Giuliana collapsed in her chair with her head crouched between her knees.

There was no welcoming aroma of the dumpling’s cinnamon sauce wafting through the apartment when Simonetta arrived home for lunch.  “Mamma, what’s wrong?”

Giuliana slowly raised her head. “I know what happened, Simonetta. You shouldn’t have lied to me.”

“When did I lie to you?”

“Marko and Josip?”

Simonetta froze until the sound of furious pounding compelled her to see who was at the door. Piero was back. This time, breathless and shaking.  

“The Titini!  They were at Tony’s shop.”

“What happened?”

 “They wanted money.  They said his cash register was their cash register.  Something like that,” he said, flustered and anxious to recount all he knew. “And you know Tony.  He told them to go ‘F’ themselves and gave them the Italian salute.”

“That man!”

“He told them to leave the shop.  But they didn’t. They smashed the place. They wrote slogans all over his walls.  “W Tito” in big black letters. They drew huge red stars.”

“Where is he?”

         “He’s at the shop.  Aldo and Miro are helping him clean up.”

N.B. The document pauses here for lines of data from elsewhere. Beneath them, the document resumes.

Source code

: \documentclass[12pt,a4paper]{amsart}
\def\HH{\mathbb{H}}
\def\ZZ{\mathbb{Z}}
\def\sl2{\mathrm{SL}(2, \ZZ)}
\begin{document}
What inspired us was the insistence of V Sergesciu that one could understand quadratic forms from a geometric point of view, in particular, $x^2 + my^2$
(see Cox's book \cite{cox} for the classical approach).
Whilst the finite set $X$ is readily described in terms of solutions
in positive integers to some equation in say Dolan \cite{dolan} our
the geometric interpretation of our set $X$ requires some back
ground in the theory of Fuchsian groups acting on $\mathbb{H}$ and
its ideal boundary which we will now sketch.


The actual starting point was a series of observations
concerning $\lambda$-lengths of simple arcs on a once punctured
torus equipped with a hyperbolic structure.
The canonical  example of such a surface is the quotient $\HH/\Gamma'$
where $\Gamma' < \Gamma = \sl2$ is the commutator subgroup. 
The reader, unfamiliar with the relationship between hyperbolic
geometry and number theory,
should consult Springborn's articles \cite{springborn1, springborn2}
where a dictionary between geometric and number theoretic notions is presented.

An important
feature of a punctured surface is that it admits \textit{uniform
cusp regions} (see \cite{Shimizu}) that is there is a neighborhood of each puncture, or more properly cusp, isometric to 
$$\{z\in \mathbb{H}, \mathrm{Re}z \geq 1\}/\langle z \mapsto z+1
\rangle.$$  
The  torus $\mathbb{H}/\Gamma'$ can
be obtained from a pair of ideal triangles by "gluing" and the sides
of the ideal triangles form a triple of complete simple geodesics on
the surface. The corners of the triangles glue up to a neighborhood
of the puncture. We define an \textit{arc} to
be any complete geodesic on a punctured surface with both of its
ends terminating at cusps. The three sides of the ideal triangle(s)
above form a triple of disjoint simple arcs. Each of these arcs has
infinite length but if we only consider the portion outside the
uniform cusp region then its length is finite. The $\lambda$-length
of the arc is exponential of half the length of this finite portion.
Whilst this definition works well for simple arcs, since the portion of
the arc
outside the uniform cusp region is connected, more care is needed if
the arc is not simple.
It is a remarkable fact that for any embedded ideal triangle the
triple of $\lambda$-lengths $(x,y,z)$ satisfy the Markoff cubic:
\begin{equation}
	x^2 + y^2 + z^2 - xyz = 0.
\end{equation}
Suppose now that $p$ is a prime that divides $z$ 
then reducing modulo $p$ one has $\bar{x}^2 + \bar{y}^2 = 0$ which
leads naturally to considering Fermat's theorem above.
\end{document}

“Simonetta, get your coat!  If we’re lucky, we can still make the last crossing,” Giuliana said, hoping her daughter wouldn’t resist.  Simonetta turned, hugged old Piero, grabbed her coat and the two women made a beeline for the door.

 

Bio: 

Louise Belulovich practices law in New York City.  She is the daughter of an Italian refugee, one of the so-called the “profughi Giuliani” or “esuli Istriani”, who was born in Pola, Italy, now, Pula, Croatia.  Pursuant to the Paris Treaty of 1947 the family was compelled to choose whether to remain Italian, which meant leaving Pola as refugees,  or  to remain in Pola/Pula and become Yugoslavs.   Her family joined the mass exodus from the entire region of Istria and they left for Turin.  With her writing, she explores issues of cultural identity,  immigration and exile.